=== Material to process ===
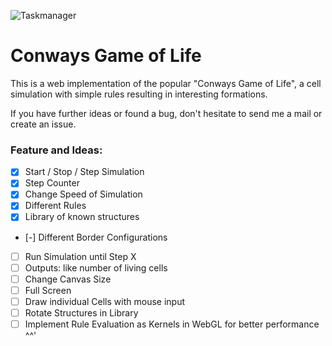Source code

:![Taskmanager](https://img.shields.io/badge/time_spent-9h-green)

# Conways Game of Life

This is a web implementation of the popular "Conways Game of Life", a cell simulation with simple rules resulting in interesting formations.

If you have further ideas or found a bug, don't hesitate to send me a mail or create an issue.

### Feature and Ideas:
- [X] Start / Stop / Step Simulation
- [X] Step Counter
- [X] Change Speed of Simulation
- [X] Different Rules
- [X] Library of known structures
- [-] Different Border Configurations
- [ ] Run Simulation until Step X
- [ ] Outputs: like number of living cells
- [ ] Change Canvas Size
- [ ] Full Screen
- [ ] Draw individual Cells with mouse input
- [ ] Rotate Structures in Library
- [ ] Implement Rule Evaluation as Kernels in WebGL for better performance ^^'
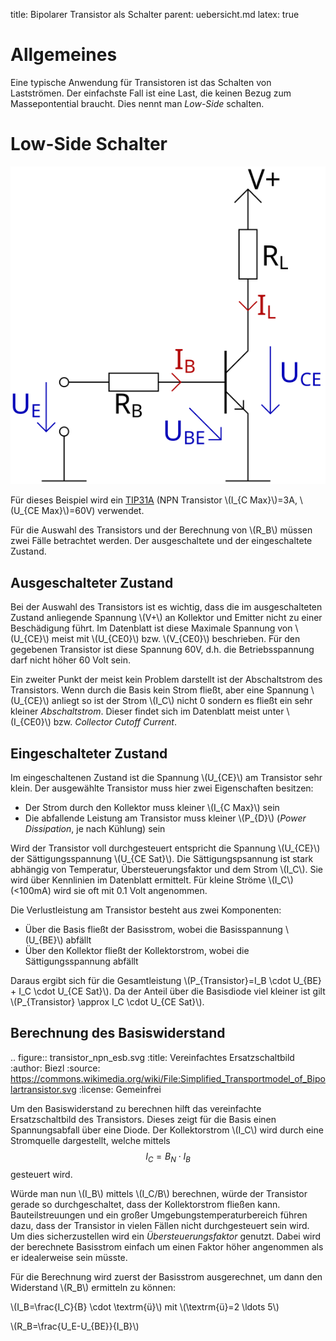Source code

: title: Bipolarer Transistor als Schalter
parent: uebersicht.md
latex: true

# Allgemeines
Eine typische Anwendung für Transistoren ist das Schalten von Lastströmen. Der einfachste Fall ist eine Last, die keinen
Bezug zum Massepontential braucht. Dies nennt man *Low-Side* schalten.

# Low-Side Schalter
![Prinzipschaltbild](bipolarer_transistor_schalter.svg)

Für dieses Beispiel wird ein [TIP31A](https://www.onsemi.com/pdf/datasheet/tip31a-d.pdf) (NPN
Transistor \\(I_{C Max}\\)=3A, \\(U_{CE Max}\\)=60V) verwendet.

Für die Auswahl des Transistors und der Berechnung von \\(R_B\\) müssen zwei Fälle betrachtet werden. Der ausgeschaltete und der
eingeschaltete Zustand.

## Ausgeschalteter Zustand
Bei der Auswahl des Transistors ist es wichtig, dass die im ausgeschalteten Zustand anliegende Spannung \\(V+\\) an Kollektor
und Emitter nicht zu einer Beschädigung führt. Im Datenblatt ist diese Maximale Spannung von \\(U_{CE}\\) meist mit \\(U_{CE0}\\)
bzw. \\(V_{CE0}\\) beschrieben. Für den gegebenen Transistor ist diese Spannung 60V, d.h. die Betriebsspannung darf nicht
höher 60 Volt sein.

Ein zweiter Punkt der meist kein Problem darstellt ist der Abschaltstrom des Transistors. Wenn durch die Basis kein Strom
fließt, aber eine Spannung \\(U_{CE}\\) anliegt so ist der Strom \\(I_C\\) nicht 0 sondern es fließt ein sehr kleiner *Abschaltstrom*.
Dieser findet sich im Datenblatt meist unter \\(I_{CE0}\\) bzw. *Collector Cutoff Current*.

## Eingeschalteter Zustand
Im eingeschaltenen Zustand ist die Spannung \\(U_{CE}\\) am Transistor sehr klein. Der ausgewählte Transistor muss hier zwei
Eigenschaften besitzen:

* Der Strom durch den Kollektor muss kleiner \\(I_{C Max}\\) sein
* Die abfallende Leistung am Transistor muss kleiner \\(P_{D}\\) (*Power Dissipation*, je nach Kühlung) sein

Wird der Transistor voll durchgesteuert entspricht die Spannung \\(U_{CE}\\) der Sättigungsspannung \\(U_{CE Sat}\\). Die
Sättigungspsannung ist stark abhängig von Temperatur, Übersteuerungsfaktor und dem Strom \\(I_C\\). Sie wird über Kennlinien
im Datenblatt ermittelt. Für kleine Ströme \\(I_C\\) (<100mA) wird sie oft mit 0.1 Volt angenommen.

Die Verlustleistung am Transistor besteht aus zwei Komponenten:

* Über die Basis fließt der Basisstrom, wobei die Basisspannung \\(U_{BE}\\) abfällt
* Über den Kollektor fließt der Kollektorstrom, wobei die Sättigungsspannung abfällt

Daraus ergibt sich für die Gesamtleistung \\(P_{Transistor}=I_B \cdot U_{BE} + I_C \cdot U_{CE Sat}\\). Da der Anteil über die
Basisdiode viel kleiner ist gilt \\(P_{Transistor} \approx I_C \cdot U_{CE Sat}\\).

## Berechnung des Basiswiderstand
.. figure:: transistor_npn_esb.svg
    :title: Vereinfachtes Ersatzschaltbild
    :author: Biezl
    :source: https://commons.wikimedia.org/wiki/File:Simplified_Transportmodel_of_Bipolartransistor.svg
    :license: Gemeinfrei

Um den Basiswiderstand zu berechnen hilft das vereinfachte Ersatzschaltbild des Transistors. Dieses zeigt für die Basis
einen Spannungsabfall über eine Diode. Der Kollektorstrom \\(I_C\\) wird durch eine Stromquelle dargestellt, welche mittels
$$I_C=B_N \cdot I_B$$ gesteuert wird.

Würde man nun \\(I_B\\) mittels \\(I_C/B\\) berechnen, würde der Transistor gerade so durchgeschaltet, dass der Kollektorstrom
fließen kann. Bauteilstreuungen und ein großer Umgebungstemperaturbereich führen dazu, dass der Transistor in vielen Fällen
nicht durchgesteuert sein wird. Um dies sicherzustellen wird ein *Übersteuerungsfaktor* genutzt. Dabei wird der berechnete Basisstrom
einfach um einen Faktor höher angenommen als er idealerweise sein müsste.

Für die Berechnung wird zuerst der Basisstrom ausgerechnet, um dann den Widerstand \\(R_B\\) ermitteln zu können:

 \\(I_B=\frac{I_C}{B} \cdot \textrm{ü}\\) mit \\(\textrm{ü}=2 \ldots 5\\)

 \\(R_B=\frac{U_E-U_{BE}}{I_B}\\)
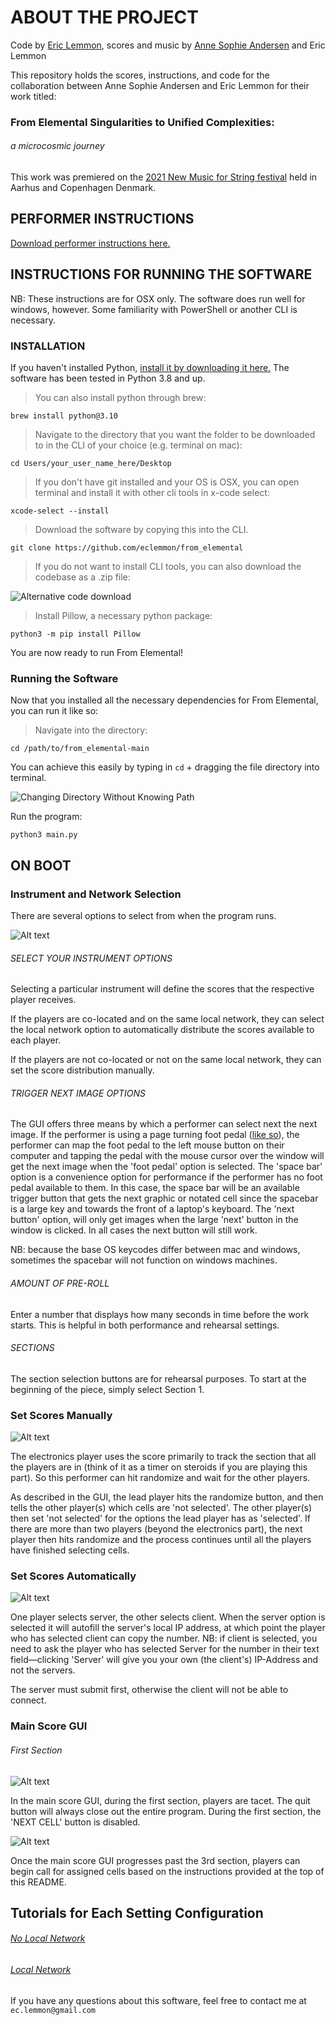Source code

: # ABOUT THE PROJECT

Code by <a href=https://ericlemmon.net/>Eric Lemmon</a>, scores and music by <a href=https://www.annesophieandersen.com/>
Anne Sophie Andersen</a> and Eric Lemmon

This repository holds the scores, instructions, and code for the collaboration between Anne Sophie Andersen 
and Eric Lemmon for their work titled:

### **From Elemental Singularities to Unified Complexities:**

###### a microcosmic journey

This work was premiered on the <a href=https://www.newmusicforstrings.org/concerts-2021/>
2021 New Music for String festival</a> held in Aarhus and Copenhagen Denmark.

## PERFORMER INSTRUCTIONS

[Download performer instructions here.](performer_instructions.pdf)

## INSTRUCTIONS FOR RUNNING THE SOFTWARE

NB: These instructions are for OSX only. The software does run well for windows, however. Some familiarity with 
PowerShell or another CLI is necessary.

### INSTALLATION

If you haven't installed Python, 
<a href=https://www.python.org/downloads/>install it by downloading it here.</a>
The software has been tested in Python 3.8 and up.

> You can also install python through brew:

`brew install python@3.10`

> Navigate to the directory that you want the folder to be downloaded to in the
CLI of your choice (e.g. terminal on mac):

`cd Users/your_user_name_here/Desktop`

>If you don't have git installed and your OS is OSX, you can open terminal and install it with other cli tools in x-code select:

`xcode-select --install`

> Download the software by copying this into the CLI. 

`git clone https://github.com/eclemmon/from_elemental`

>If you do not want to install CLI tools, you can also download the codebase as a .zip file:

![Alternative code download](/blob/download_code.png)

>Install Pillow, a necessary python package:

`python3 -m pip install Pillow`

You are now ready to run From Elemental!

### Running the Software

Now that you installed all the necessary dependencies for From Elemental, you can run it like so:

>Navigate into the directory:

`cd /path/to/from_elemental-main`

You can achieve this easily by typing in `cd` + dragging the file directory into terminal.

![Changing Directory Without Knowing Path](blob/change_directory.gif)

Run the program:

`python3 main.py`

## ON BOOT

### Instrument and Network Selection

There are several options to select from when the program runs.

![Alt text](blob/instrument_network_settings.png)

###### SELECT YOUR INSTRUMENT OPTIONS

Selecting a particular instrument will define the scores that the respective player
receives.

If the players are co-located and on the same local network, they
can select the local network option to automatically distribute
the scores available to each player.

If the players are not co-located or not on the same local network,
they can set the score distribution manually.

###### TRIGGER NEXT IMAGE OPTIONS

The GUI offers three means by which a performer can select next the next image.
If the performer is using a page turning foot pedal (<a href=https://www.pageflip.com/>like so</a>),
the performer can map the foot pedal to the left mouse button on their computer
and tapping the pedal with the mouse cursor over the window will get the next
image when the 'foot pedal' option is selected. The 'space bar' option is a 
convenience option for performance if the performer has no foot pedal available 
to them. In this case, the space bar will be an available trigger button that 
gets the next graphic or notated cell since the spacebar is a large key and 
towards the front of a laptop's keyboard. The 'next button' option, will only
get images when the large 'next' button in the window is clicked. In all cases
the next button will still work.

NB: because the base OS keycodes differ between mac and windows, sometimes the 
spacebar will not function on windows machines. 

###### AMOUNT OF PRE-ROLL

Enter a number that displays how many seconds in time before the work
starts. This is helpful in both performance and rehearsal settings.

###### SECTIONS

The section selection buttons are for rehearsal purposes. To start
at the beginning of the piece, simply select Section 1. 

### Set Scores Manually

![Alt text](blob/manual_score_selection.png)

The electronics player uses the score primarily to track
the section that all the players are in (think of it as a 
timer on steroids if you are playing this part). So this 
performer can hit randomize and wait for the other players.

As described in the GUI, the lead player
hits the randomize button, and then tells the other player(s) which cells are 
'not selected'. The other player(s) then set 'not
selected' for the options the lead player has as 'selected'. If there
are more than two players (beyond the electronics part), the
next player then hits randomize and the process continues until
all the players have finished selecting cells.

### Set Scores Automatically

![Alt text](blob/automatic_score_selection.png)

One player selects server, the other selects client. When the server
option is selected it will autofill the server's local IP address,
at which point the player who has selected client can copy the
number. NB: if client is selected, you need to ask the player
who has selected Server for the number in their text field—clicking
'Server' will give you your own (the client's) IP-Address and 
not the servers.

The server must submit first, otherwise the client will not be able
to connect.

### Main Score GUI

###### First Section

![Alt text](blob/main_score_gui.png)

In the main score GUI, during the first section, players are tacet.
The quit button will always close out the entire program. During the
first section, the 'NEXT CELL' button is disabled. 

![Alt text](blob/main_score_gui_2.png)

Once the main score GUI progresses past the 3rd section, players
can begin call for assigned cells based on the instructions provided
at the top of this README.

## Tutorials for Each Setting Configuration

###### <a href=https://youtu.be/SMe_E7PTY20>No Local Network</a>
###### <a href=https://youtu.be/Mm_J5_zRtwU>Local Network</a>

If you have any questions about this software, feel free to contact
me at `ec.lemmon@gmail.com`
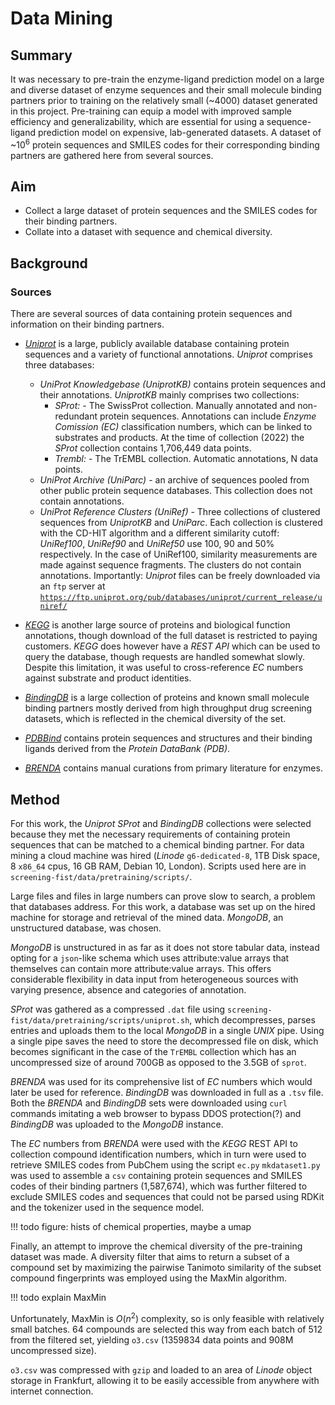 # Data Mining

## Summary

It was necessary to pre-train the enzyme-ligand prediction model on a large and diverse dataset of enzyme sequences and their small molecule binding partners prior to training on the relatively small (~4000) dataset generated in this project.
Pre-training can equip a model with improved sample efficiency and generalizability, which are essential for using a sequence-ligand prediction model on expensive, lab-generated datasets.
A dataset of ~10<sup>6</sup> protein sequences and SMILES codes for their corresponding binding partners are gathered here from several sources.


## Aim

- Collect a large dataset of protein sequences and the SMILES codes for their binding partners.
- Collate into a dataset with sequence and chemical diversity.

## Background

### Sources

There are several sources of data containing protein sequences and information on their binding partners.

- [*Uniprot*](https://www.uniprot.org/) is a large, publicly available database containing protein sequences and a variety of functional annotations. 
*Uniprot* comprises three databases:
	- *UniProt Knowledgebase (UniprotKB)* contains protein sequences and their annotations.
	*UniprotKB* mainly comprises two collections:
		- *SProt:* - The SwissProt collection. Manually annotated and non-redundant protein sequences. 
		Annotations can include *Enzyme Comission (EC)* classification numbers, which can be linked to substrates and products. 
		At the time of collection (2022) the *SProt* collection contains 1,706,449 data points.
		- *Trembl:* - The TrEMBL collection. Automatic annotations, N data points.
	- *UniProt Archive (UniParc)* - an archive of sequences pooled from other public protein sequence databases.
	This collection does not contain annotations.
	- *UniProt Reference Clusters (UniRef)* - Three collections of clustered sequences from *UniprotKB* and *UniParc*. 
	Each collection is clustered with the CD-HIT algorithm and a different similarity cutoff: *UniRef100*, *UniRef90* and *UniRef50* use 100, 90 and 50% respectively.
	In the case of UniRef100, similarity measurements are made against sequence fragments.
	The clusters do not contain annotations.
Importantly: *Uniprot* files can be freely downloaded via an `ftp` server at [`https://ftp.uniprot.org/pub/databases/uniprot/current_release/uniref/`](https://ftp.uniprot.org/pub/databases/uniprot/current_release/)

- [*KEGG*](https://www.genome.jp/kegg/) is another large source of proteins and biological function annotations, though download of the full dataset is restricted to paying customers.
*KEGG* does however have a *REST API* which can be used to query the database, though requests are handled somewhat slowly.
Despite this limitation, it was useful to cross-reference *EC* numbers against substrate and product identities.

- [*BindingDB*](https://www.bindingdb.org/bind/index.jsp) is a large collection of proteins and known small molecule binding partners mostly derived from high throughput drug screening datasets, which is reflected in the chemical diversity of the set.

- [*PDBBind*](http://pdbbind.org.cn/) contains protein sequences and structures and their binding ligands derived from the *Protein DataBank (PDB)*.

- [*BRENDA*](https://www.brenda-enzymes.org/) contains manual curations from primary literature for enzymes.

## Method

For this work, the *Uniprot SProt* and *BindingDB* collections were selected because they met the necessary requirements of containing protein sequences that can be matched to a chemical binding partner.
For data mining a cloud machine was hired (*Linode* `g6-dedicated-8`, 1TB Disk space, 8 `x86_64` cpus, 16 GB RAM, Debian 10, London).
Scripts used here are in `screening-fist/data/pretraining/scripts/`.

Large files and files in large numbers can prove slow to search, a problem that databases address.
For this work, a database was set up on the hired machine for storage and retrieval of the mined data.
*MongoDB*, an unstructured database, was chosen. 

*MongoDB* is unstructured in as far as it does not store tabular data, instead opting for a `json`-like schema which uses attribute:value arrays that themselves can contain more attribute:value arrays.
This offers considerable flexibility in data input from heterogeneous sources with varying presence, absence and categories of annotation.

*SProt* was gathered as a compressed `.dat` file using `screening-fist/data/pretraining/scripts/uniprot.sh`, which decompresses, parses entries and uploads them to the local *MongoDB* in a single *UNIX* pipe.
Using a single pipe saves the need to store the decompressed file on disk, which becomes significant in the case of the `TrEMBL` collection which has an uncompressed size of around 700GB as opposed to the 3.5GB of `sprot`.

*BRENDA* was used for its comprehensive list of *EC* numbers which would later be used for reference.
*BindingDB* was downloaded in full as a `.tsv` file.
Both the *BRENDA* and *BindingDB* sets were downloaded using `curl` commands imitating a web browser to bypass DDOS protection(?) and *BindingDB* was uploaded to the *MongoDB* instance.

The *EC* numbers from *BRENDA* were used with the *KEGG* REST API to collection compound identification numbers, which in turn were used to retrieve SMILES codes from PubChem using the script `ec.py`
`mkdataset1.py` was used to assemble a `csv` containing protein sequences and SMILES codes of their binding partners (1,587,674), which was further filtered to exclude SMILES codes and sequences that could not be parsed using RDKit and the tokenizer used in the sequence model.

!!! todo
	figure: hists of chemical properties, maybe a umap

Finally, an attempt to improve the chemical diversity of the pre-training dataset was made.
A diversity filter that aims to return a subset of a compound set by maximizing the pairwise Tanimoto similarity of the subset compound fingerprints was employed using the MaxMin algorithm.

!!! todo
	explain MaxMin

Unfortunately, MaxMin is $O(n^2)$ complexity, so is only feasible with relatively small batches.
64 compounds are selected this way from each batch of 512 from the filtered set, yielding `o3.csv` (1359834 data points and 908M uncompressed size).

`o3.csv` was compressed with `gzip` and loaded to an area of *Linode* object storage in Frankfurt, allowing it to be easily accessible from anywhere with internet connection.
===
- **Brief**
Every line above from the line with "do not want" to the line with "You are now ready to run From Elemental!" is wanted, ends included; write them out exactly and add no other line.

- **Expected answer**
>If you do not want to install CLI tools, you can also download the codebase as a .zip file:

![Alternative code download](/blob/download_code.png)

>Install Pillow, a necessary python package:

`python3 -m pip install Pillow`

You are now ready to run From Elemental!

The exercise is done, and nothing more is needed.